- Exercise directions
Keep the text of the data exactly as it is and omit each picture from the copy.

- Provided data
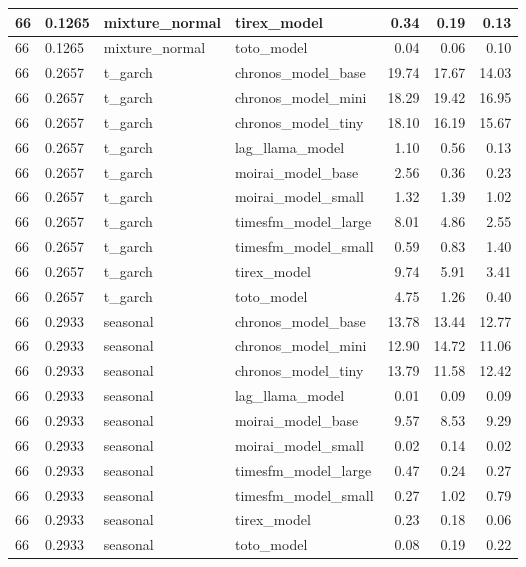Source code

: {\begin{tabular}{llllrrr}
\midrule
66 & 0.1265 & mixture\_normal & tirex\_model & 0.34 & 0.19 & 0.13 \\
\midrule
66 & 0.1265 & mixture\_normal & toto\_model & 0.04 & 0.06 & 0.10 \\
\midrule
66 & 0.2657 & t\_garch & chronos\_model\_base & 19.74 & 17.67 & 14.03 \\
\midrule
66 & 0.2657 & t\_garch & chronos\_model\_mini & 18.29 & 19.42 & 16.95 \\
\midrule
66 & 0.2657 & t\_garch & chronos\_model\_tiny & 18.10 & 16.19 & 15.67 \\
\midrule
66 & 0.2657 & t\_garch & lag\_llama\_model & 1.10 & 0.56 & 0.13 \\
\midrule
66 & 0.2657 & t\_garch & moirai\_model\_base & 2.56 & 0.36 & 0.23 \\
\midrule
66 & 0.2657 & t\_garch & moirai\_model\_small & 1.32 & 1.39 & 1.02 \\
\midrule
66 & 0.2657 & t\_garch & timesfm\_model\_large & 8.01 & 4.86 & 2.55 \\
\midrule
66 & 0.2657 & t\_garch & timesfm\_model\_small & 0.59 & 0.83 & 1.40 \\
\midrule
66 & 0.2657 & t\_garch & tirex\_model & 9.74 & 5.91 & 3.41 \\
\midrule
66 & 0.2657 & t\_garch & toto\_model & 4.75 & 1.26 & 0.40 \\
\midrule
66 & 0.2933 & seasonal & chronos\_model\_base & 13.78 & 13.44 & 12.77 \\
\midrule
66 & 0.2933 & seasonal & chronos\_model\_mini & 12.90 & 14.72 & 11.06 \\
\midrule
66 & 0.2933 & seasonal & chronos\_model\_tiny & 13.79 & 11.58 & 12.42 \\
\midrule
66 & 0.2933 & seasonal & lag\_llama\_model & 0.01 & 0.09 & 0.09 \\
\midrule
66 & 0.2933 & seasonal & moirai\_model\_base & 9.57 & 8.53 & 9.29 \\
\midrule
66 & 0.2933 & seasonal & moirai\_model\_small & 0.02 & 0.14 & 0.02 \\
\midrule
66 & 0.2933 & seasonal & timesfm\_model\_large & 0.47 & 0.24 & 0.27 \\
\midrule
66 & 0.2933 & seasonal & timesfm\_model\_small & 0.27 & 1.02 & 0.79 \\
\midrule
66 & 0.2933 & seasonal & tirex\_model & 0.23 & 0.18 & 0.06 \\
\midrule
66 & 0.2933 & seasonal & toto\_model & 0.08 & 0.19 & 0.22 \\
\midrule

\end{tabular}}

- Output
Source code

: {\begin{tabular}{llllrrr}
\midrule
66 & 0.1265 & mixture\_normal & tirex\_model & 0.34 & 0.19 & 0.13 \\
\midrule
66 & 0.1265 & mixture\_normal & toto\_model & 0.04 & 0.06 & 0.10 \\
\midrule
66 & 0.2657 & t\_garch & chronos\_model\_base & 19.74 & 17.67 & 14.03 \\
\midrule
66 & 0.2657 & t\_garch & chronos\_model\_mini & 18.29 & 19.42 & 16.95 \\
\midrule
66 & 0.2657 & t\_garch & chronos\_model\_tiny & 18.10 & 16.19 & 15.67 \\
\midrule
66 & 0.2657 & t\_garch & lag\_llama\_model & 1.10 & 0.56 & 0.13 \\
\midrule
66 & 0.2657 & t\_garch & moirai\_model\_base & 2.56 & 0.36 & 0.23 \\
\midrule
66 & 0.2657 & t\_garch & moirai\_model\_small & 1.32 & 1.39 & 1.02 \\
\midrule
66 & 0.2657 & t\_garch & timesfm\_model\_large & 8.01 & 4.86 & 2.55 \\
\midrule
66 & 0.2657 & t\_garch & timesfm\_model\_small & 0.59 & 0.83 & 1.40 \\
\midrule
66 & 0.2657 & t\_garch & tirex\_model & 9.74 & 5.91 & 3.41 \\
\midrule
66 & 0.2657 & t\_garch & toto\_model & 4.75 & 1.26 & 0.40 \\
\midrule
66 & 0.2933 & seasonal & chronos\_model\_base & 13.78 & 13.44 & 12.77 \\
\midrule
66 & 0.2933 & seasonal & chronos\_model\_mini & 12.90 & 14.72 & 11.06 \\
\midrule
66 & 0.2933 & seasonal & chronos\_model\_tiny & 13.79 & 11.58 & 12.42 \\
\midrule
66 & 0.2933 & seasonal & lag\_llama\_model & 0.01 & 0.09 & 0.09 \\
\midrule
66 & 0.2933 & seasonal & moirai\_model\_base & 9.57 & 8.53 & 9.29 \\
\midrule
66 & 0.2933 & seasonal & moirai\_model\_small & 0.02 & 0.14 & 0.02 \\
\midrule
66 & 0.2933 & seasonal & timesfm\_model\_large & 0.47 & 0.24 & 0.27 \\
\midrule
66 & 0.2933 & seasonal & timesfm\_model\_small & 0.27 & 1.02 & 0.79 \\
\midrule
66 & 0.2933 & seasonal & tirex\_model & 0.23 & 0.18 & 0.06 \\
\midrule
66 & 0.2933 & seasonal & toto\_model & 0.08 & 0.19 & 0.22 \\
\midrule

\end{tabular}}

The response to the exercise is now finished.